Would you print out every entry exactly as given?

[[ Data section, beginning ]]

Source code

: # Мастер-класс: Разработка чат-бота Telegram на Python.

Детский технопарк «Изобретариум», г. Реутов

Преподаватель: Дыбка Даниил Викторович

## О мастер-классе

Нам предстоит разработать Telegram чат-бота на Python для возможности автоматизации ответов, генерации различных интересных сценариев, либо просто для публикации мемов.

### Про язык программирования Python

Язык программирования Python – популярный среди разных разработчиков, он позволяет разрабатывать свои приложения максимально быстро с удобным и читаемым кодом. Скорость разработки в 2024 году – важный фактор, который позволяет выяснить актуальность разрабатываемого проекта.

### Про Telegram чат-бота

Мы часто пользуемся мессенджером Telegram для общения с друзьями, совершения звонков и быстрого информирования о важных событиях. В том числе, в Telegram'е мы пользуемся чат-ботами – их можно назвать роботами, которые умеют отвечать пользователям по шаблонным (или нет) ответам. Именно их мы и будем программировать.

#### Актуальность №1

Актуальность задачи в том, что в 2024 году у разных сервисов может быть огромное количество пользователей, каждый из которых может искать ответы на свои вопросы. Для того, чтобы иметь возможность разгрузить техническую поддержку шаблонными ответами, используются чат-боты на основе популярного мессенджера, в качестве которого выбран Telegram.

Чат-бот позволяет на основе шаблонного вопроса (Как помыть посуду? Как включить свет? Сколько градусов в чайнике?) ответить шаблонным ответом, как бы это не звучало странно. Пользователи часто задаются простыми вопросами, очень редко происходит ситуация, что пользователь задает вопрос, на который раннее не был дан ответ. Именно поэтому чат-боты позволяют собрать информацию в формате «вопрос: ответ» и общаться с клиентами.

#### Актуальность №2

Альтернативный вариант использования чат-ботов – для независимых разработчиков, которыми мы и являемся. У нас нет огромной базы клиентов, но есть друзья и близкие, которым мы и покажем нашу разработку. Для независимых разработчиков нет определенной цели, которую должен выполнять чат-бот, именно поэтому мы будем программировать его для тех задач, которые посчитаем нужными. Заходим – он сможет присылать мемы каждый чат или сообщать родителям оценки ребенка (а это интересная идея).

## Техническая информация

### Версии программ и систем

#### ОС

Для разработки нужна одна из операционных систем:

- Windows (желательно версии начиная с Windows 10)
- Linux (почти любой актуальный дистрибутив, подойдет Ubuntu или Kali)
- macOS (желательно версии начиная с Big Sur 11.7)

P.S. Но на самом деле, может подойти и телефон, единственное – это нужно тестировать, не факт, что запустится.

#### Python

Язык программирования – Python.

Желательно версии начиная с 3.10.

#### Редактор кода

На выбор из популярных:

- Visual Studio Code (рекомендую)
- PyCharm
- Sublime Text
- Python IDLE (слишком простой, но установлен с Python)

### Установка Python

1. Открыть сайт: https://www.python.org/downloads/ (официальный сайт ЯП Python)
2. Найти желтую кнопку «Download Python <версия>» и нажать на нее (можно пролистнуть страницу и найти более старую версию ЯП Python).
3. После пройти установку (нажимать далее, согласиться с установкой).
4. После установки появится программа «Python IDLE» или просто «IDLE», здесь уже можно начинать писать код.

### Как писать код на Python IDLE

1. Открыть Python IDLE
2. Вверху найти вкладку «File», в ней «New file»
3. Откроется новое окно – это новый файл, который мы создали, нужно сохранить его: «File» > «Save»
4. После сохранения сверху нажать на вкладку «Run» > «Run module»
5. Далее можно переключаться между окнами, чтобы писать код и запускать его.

[[ Data section, end ]]

* [Exercise answer]
Source code

: # Мастер-класс: Разработка чат-бота Telegram на Python.

Детский технопарк «Изобретариум», г. Реутов

Преподаватель: Дыбка Даниил Викторович

## О мастер-классе

Нам предстоит разработать Telegram чат-бота на Python для возможности автоматизации ответов, генерации различных интересных сценариев, либо просто для публикации мемов.

### Про язык программирования Python

Язык программирования Python – популярный среди разных разработчиков, он позволяет разрабатывать свои приложения максимально быстро с удобным и читаемым кодом. Скорость разработки в 2024 году – важный фактор, который позволяет выяснить актуальность разрабатываемого проекта.

### Про Telegram чат-бота

Мы часто пользуемся мессенджером Telegram для общения с друзьями, совершения звонков и быстрого информирования о важных событиях. В том числе, в Telegram'е мы пользуемся чат-ботами – их можно назвать роботами, которые умеют отвечать пользователям по шаблонным (или нет) ответам. Именно их мы и будем программировать.

#### Актуальность №1

Актуальность задачи в том, что в 2024 году у разных сервисов может быть огромное количество пользователей, каждый из которых может искать ответы на свои вопросы. Для того, чтобы иметь возможность разгрузить техническую поддержку шаблонными ответами, используются чат-боты на основе популярного мессенджера, в качестве которого выбран Telegram.

Чат-бот позволяет на основе шаблонного вопроса (Как помыть посуду? Как включить свет? Сколько градусов в чайнике?) ответить шаблонным ответом, как бы это не звучало странно. Пользователи часто задаются простыми вопросами, очень редко происходит ситуация, что пользователь задает вопрос, на который раннее не был дан ответ. Именно поэтому чат-боты позволяют собрать информацию в формате «вопрос: ответ» и общаться с клиентами.

#### Актуальность №2

Альтернативный вариант использования чат-ботов – для независимых разработчиков, которыми мы и являемся. У нас нет огромной базы клиентов, но есть друзья и близкие, которым мы и покажем нашу разработку. Для независимых разработчиков нет определенной цели, которую должен выполнять чат-бот, именно поэтому мы будем программировать его для тех задач, которые посчитаем нужными. Заходим – он сможет присылать мемы каждый чат или сообщать родителям оценки ребенка (а это интересная идея).

## Техническая информация

### Версии программ и систем

#### ОС

Для разработки нужна одна из операционных систем:

- Windows (желательно версии начиная с Windows 10)
- Linux (почти любой актуальный дистрибутив, подойдет Ubuntu или Kali)
- macOS (желательно версии начиная с Big Sur 11.7)

P.S. Но на самом деле, может подойти и телефон, единственное – это нужно тестировать, не факт, что запустится.

#### Python

Язык программирования – Python.

Желательно версии начиная с 3.10.

#### Редактор кода

На выбор из популярных:

- Visual Studio Code (рекомендую)
- PyCharm
- Sublime Text
- Python IDLE (слишком простой, но установлен с Python)

### Установка Python

1. Открыть сайт: https://www.python.org/downloads/ (официальный сайт ЯП Python)
2. Найти желтую кнопку «Download Python <версия>» и нажать на нее (можно пролистнуть страницу и найти более старую версию ЯП Python).
3. После пройти установку (нажимать далее, согласиться с установкой).
4. После установки появится программа «Python IDLE» или просто «IDLE», здесь уже можно начинать писать код.

### Как писать код на Python IDLE

1. Открыть Python IDLE
2. Вверху найти вкладку «File», в ней «New file»
3. Откроется новое окно – это новый файл, который мы создали, нужно сохранить его: «File» > «Save»
4. После сохранения сверху нажать на вкладку «Run» > «Run module»
5. Далее можно переключаться между окнами, чтобы писать код и запускать его.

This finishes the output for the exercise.